Festivallerin iptal edildiği, devletin baskı araçlarına daha fazla başvurduğu bir ortamda milyonların demokrasi ve özgürlük isteklerinin ifade edildiği konser alanı umut arayan herkesin bakması gereken bir yer oldu.

Değişim isteği ve Tarkan konseri
Fotoğraf: BirGün

Cenker Kuzgun*

9 Eylül hem bir sona hem de yeni bir başlangıca işaret etmektedir. Milli mücadele ve bu bağlamda 9 Eylül iki karşıtı olan bir mücadeledir. Bu mücadele bir yandan emperyalist işgale karşı verilirken diğer yandan ise monarşiyi karşısına almıştır. Bu nedenle 9 Eylül kutlamaları savaş meydanında kazanılan zaferi kutlamanın yanı sıra anti monarşizmi ve sonrasında kurulan halk egemenliği fikrini de barındırmak zorundadır.

Milli mücadelemizde emperyalizme karşı savaş ve monarşinin yıkılması birbirlerini tamamlayan iki halkadır. Ancak bu iki halka beraber değerlendirildiğinde 9 Eylül gerçek bir zemine oturacaktır. Halk egemenliği ve cumhuriyet fikirlerinden arındırılan kutlamalar militarizm ve popülizmin artmasından başka bir sonuç üretemeyecektir.

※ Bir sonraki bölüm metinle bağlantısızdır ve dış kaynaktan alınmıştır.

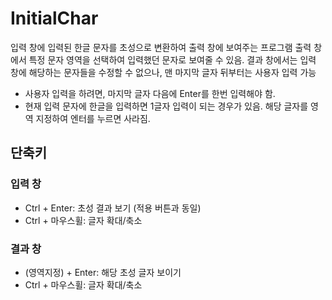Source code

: 
# InitialChar
입력 창에 입력된 한글 문자를 초성으로 변환하여 출력 창에 보여주는 프로그램
출력 창에서 특정 문자 영역을 선택하여 입력했던 문자로 보여줄 수 있음.
결과 창에서는 입력 창에 해당하는 문자들을 수정할 수 없으나, 맨 마지막 글자 뒤부터는 사용자 입력 가능
  * 사용자 입력을 하려면, 마지막 글자 다음에 Enter를 한번 입력해야 함.
  * 현재 입력 문자에 한글을 입력하면 1글자 입력이 되는 경우가 있음. 해당 글자를 영역 지정하여 엔터를 누르면 사라짐. 

## 단축키
### 입력 창
* Ctrl + Enter: 초성 결과 보기 (적용 버튼과 동일)
* Ctrl + 마우스휠: 글자 확대/축소

### 결과 창
* (영역지정) + Enter: 해당 초성 글자 보이기
* Ctrl + 마우스휠: 글자 확대/축소
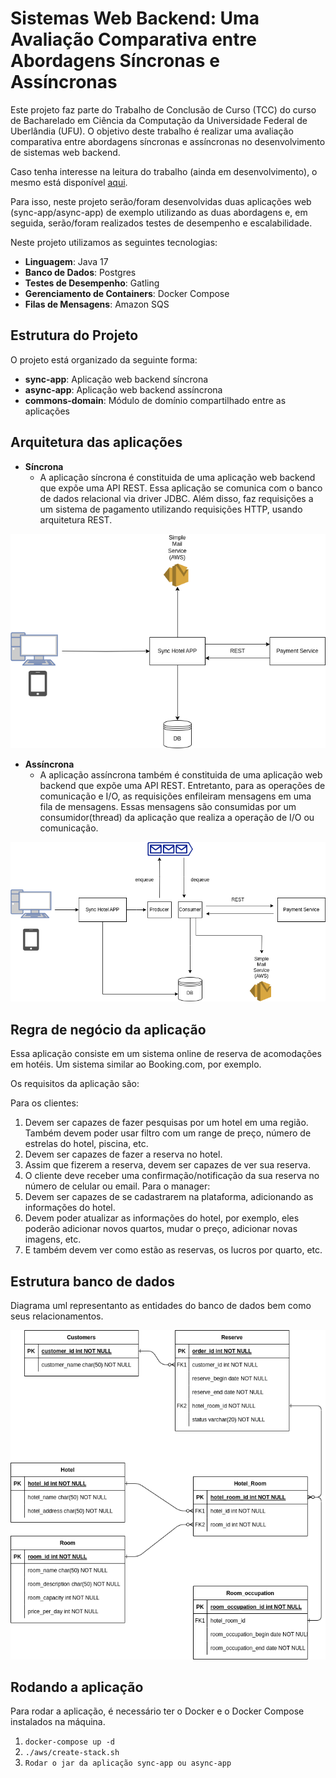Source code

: # Sistemas Web Backend: Uma Avaliação Comparativa entre Abordagens Síncronas e Assíncronas

Este projeto faz parte do Trabalho de Conclusão de Curso (TCC) do curso de Bacharelado em Ciência da Computação da Universidade Federal de Uberlândia (UFU). O objetivo deste trabalho é realizar uma avaliação comparativa entre abordagens síncronas e assíncronas no desenvolvimento de sistemas web backend. 

Caso tenha interesse na leitura do trabalho (ainda em desenvolvimento), o mesmo está disponível [aqui](./paper/TCC_v1.pdf).

Para isso, neste projeto serão/foram desenvolvidas duas aplicações web (sync-app/async-app) de exemplo utilizando as duas abordagens e, em seguida, serão/foram realizados testes de desempenho e escalabilidade.

Neste projeto utilizamos as seguintes tecnologias:

- **Linguagem**: Java 17
- **Banco de Dados**: Postgres
- **Testes de Desempenho**: Gatling
- **Gerenciamento de Containers**: Docker Compose
- **Filas de Mensagens**: Amazon SQS

## Estrutura do Projeto

O projeto está organizado da seguinte forma:

- **sync-app**: Aplicação web backend síncrona
- **async-app**: Aplicação web backend assíncrona
- **commons-domain**: Módulo de domínio compartilhado entre as aplicações

## Arquitetura das aplicações

- **Síncrona**
    - A aplicação síncrona é constituida de uma aplicação web backend que expõe uma API REST. Essa aplicação se comunica com o banco de dados relacional via driver JDBC. Além disso, faz requisições a um sistema de pagamento utilizando requisições HTTP, usando arquitetura REST.

![Arquitetura síncrona](./images/architecture-sync.png)

- **Assíncrona**
    - A aplicação assíncrona também é constituida de uma aplicação web backend que expõe uma API REST. Entretanto, para as operações de comunicação e I/O, as requisições enfileiram mensagens em uma fila de mensagens. Essas mensagens são consumidas por um consumidor(thread) da aplicação que realiza a operação de I/O ou comunicação.
  
![Arquitetura síncrona](./images/architecture-async.png)

## Regra de negócio da aplicação

Essa aplicação consiste em um sistema online de reserva de acomodações em hotéis. Um sistema similar ao Booking.com, por exemplo.

Os requisitos da aplicação são: 

Para os clientes:
  1. Devem ser capazes de fazer pesquisas por um hotel em uma região. Também
   devem poder usar filtro com um range de preço, número de estrelas do hotel,
   piscina, etc.
  2. Devem ser capazes de fazer a reserva no hotel.
  3. Assim que fizerem a reserva, devem ser capazes de ver sua reserva.
  4. O cliente deve receber uma confirmação/notificação da sua reserva no
   número de celular ou email.
Para o manager:
  1. Devem ser capazes de se cadastrarem na plataforma, adicionando as
  informações do hotel.
  2. Devem poder atualizar as informações do hotel, por exemplo, eles poderão
  adicionar novos quartos, mudar o preço, adicionar novas imagens, etc.
  3. E também devem ver como estão as reservas, os lucros por quarto, etc.

## Estrutura banco de dados

Diagrama uml representanto as entidades do banco de dados bem como seus relacionamentos.

![Diagrama do banco de dados](./images/database-uml.drawio.png)

## Rodando a aplicação

Para rodar a aplicação, é necessário ter o Docker e o Docker Compose instalados na máquina.

1. `docker-compose up -d`
2. `./aws/create-stack.sh`
3. `Rodar o jar da aplicação sync-app ou async-app`

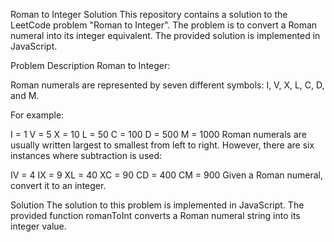 Roman to Integer Solution
This repository contains a solution to the LeetCode problem "Roman to Integer". The problem is to convert a Roman numeral into its integer equivalent. The provided solution is implemented in JavaScript.

Problem Description
Roman to Integer:

Roman numerals are represented by seven different symbols: I, V, X, L, C, D, and M.

For example:

I = 1
V = 5
X = 10
L = 50
C = 100
D = 500
M = 1000
Roman numerals are usually written largest to smallest from left to right. However, there are six instances where subtraction is used:

IV = 4
IX = 9
XL = 40
XC = 90
CD = 400
CM = 900
Given a Roman numeral, convert it to an integer.

Solution
The solution to this problem is implemented in JavaScript. The provided function romanToInt converts a Roman numeral string into its integer value.
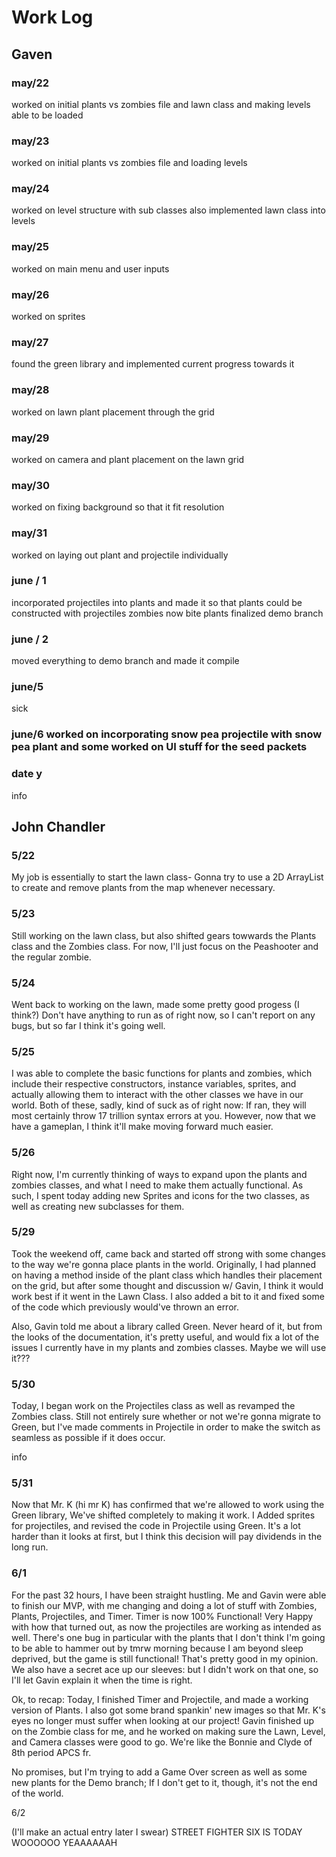 # Work Log

## Gaven


### may/22

worked on initial plants vs zombies file and lawn class and making levels able to be loaded
### may/23

worked on initial plants vs zombies file and loading levels

### may/24

worked on level structure with sub classes also implemented lawn class into levels

### may/25

worked on main menu and user inputs


### may/26

worked on sprites

### may/27

found the green library and implemented current progress towards it

### may/28

worked on lawn plant placement through the grid

### may/29

worked on camera and plant placement on the lawn grid


### may/30

worked on fixing background so that it fit resolution


### may/31

worked on laying out plant and projectile individually 


### june / 1

incorporated projectiles into plants and made it so that plants could be constructed with projectiles
zombies now bite plants
finalized demo branch


### june / 2

moved everything to demo branch and made it compile

### june/5
sick

### june/6 worked on incorporating snow pea projectile with snow pea plant and some worked on UI stuff for the seed packets

### date y

info


## John Chandler

### 5/22

My job is essentially to start the lawn class- Gonna try to use a 2D ArrayList to create and remove plants from the map whenever necessary.

### 5/23

Still working on the lawn class, but also shifted gears towwards the Plants class and the Zombies class. For now, I'll just focus on the Peashooter and the regular zombie. 

### 5/24

Went back to working on the lawn, made some pretty good progess (I think?) Don't have anything to run as of right now, so I can't report on any bugs, but so far I think it's going well.

### 5/25

I was able to complete the basic functions for plants and zombies, which include their respective constructors, instance variables, sprites, and actually allowing them to interact with the other classes we have in our world. 
Both of these, sadly, kind of suck as of right now: If ran, they will most certainly throw 17 trillion syntax errors at you. However, now that we have a gameplan, I think it'll make moving forward much easier.
### 5/26

Right now, I'm currently thinking of ways to expand upon the plants and zombies classes, and what I need to make them actually functional. As such, I spent today adding new Sprites and icons for the two classes, as well as creating new subclasses for them.

### 5/29


Took the weekend off, came back and started off strong with some changes to the way we're gonna place plants in the world. Originally, I had planned on having a method inside of the plant class which handles their placement on the grid, but after some thought and discussion w/ Gavin, I think it would work best if it went in the Lawn Class. I also added a bit to it and fixed some of the code which previously would've thrown an error.

Also, Gavin told me about a library called Green. Never heard of it, but from the looks of the documentation, it's pretty useful, and would fix a lot of the issues I currently have in my plants and zombies classes. Maybe we will use it???

### 5/30

Today, I began work on the Projectiles class as well as revamped the Zombies class. Still not entirely sure whether or not we're gonna migrate to Green, but I've made comments in Projectile in order to make the switch as seamless as possible if it does occur.

info

### 5/31

Now that Mr. K (hi mr K) has confirmed that we're allowed to work using the Green library, We've shifted completely to making it work. I Added sprites for projectiles, and revised the code in Projectile using Green. It's a lot harder than it looks at first, but I think this decision will pay dividends in the long run.


### 6/1

For the past 32 hours, I have been straight hustling. Me and Gavin were able to finish our MVP, with me changing and doing a lot of stuff with Zombies, Plants, Projectiles, and Timer. Timer is now 100% Functional! Very Happy with how that turned out, as now the projectiles are working as intended as well. There's one bug in particular with the plants that I don't think I'm going to be able to hammer out by tmrw morning because I am beyond sleep deprived, but the game is still functional! That's pretty good in my opinion. We also have a secret ace up our sleeves: but I didn't work on that one, so I'll let Gavin explain it when the time is right.

Ok, to recap: Today, I finished Timer and Projectile, and made a working version of Plants. I also got some brand spankin' new images so that Mr. K's eyes no longer must suffer when looking at our project! Gavin finished up on the Zombie class for me, and he worked on making sure the Lawn, Level, and Camera classes were good to go. We're like the Bonnie and Clyde of 8th period APCS fr.

No promises, but I'm trying to add a Game Over screen as well as some new plants for the Demo branch; If I don't get to it, though, it's not the end of the world.

6/2

(I'll make an actual entry later I swear)
STREET FIGHTER SIX IS TODAY WOOOOOO YEAAAAAAH 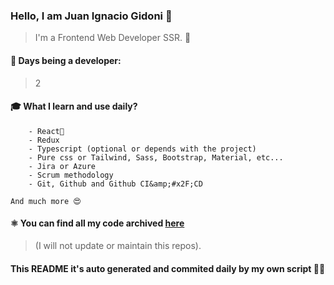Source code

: ### Hello, I am Juan Ignacio Gidoni 🤘

> I&#39;m a Frontend Web Developer SSR. 🍻

#### 🚀 Days being a developer: 

> 2

#### 🎓 What I learn and use daily?

>   
        - React🍻
        - Redux
        - Typescript (optional or depends with the project)
        - Pure css or Tailwind, Sass, Bootstrap, Material, etc...
        - Jira or Azure
        - Scrum methodology
        - Git, Github and Github CI&amp;#x2F;CD
    
    And much more 😍

#### ⚛️ You can find all my code archived [here](https:&#x2F;&#x2F;github.com&#x2F;JuanGidoni&#x2F;archive)

> (I will not update or maintain this repos).

#### This README it&#39;s auto generated and commited daily by my own script 🚀😍
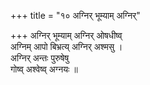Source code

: +++
title = "१० अग्निर् भूम्याम् अग्निर्"

+++
अग्निर् भूम्याम् अग्निर् ओषधीष्व्  
अग्निम् आपो बिभ्रत्य् अग्निर् अश्मसु ।  
अग्निर् अन्तः पुरुषेषु  
गोष्व् अश्वेष्व् अग्नयः ॥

Bu sene Büyük Zafer’in 100. Yıl kutlamalarına AKP ve MHP cenahından gelen tepkinin kaynağının bu olduğunu düşünüyorum. İsteniyor ki 9 Eylüller devlet protokolleri çerçevesinde geçiştirilsin, sadece Yunanistan’a karşı verilen savaş olarak küçültülsün, kahramanlık destanlarıyla ülkede oluşturulmaya çalışılan “Bir gece ansızın gelebiliriz” atmosferine katkı sunacak şekilde kutlansın. 9 Eylül’ün 100. Yıl kutlamalarının son durağı olan ve milyonlarla beraber gerçekleşen Tarkan konserinde İzmir Büyükşehir Belediye Başkanı Tunç Soyer’in yaptığı hepimize umut verici konuşmasına yönelen tepkilerin kaynağının bu olduğunu düşünüyorum. Tunç Soyer konuşmasında unutturulmak istenen bir gerçeğe işaret ediyor; 9 Eylül aynı zamanda, Milli mücadele devam ederken sarayında düğün yapabilecek kadar ülkeden kopuk olan saray rejimini ortadan kaldırma mücadelesidir. Bugün 9 Eylül’ü kutlamak isteyenler bu gerçeklikle bağ kurmak zorundadır.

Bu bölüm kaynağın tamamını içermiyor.